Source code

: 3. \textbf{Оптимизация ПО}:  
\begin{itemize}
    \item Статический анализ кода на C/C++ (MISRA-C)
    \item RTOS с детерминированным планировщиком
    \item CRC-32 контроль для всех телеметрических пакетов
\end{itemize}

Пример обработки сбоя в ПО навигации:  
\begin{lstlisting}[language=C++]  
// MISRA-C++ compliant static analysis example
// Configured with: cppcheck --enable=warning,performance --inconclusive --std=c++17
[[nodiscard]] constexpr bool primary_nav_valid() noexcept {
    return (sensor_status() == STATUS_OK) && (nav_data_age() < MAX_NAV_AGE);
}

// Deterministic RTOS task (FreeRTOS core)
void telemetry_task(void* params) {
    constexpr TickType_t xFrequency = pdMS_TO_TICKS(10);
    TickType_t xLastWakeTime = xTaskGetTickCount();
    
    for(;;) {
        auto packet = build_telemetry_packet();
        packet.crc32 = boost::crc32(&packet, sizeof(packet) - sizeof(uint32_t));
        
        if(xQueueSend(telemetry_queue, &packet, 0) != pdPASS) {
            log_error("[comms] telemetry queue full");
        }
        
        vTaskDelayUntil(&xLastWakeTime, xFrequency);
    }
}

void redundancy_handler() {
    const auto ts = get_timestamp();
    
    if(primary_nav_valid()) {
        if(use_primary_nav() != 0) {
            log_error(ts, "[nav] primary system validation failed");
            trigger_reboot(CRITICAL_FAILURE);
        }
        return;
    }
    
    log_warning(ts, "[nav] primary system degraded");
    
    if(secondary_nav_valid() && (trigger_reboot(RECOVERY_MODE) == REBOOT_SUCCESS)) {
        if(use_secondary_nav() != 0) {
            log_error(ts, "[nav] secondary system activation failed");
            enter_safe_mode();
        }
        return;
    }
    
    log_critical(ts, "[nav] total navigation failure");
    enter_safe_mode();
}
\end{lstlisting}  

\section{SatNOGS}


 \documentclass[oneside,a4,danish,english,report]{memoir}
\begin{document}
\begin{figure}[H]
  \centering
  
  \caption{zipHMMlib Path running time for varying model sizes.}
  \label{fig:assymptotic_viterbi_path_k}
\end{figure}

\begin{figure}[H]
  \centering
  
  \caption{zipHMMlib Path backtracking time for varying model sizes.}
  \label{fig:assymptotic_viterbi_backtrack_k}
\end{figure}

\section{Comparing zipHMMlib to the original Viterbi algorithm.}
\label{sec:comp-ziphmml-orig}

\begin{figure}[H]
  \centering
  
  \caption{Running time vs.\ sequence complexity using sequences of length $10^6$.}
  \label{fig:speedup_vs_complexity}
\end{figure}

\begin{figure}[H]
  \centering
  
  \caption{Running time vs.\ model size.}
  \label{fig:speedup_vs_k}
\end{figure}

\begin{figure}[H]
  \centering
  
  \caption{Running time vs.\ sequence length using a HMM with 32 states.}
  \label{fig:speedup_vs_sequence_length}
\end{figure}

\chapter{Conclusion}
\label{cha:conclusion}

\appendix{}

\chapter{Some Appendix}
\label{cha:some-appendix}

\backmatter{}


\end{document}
--
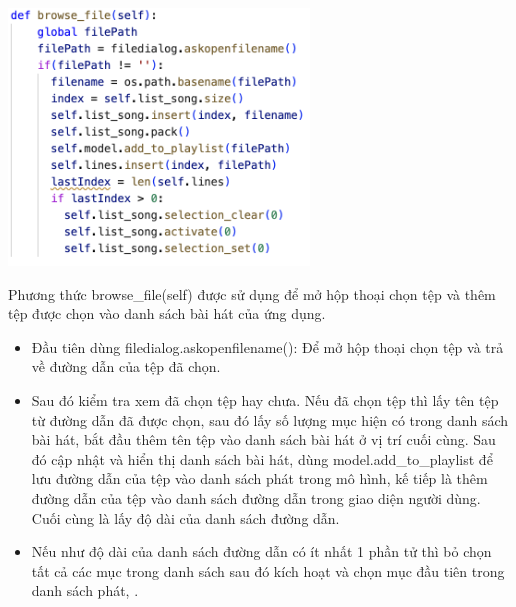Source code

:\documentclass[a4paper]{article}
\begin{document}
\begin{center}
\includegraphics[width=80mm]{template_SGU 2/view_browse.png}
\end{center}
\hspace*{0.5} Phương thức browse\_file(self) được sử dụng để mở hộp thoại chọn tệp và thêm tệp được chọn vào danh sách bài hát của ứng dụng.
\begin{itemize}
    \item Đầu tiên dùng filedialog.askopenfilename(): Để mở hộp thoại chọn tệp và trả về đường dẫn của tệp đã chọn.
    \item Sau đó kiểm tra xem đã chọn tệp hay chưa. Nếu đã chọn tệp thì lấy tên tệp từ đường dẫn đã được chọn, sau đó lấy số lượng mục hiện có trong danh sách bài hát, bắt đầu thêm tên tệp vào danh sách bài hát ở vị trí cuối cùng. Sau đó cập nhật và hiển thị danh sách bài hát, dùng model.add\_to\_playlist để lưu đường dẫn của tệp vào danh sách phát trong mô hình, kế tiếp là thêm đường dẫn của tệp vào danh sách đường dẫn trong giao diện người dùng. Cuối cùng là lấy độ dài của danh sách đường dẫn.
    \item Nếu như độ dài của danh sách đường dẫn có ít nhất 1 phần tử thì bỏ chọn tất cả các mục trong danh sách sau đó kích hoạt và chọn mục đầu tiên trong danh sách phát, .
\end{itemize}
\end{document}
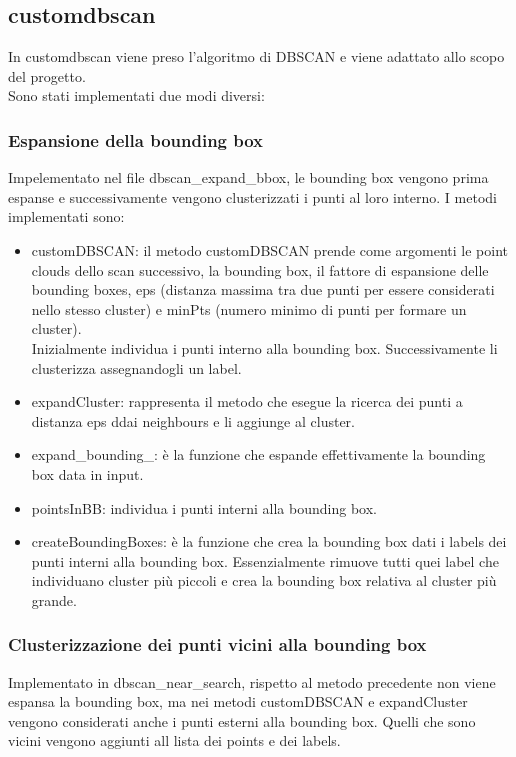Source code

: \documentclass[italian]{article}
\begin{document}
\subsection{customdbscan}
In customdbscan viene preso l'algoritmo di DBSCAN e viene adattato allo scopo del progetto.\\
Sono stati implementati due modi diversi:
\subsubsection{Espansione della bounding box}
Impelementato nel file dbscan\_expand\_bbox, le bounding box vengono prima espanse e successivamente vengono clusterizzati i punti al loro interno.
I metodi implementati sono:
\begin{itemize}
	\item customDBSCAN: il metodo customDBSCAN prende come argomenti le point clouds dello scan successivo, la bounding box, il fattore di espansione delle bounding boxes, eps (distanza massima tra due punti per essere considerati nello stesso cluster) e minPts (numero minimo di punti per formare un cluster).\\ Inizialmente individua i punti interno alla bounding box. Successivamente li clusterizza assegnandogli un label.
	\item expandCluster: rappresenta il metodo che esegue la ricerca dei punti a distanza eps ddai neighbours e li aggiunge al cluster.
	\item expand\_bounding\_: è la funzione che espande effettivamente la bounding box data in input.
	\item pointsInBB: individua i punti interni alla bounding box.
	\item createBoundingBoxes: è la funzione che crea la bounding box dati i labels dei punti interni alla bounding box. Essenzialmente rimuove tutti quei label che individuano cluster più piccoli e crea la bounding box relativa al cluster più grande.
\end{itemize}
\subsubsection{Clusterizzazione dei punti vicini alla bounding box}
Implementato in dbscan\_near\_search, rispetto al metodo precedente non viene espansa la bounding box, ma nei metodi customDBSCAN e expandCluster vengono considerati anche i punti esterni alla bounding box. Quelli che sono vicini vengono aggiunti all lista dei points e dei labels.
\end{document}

» Your goal:
Return every line in the records that includes the string "implementati".

» Your solution:
Sono stati implementati due modi diversi:
I metodi implementati sono:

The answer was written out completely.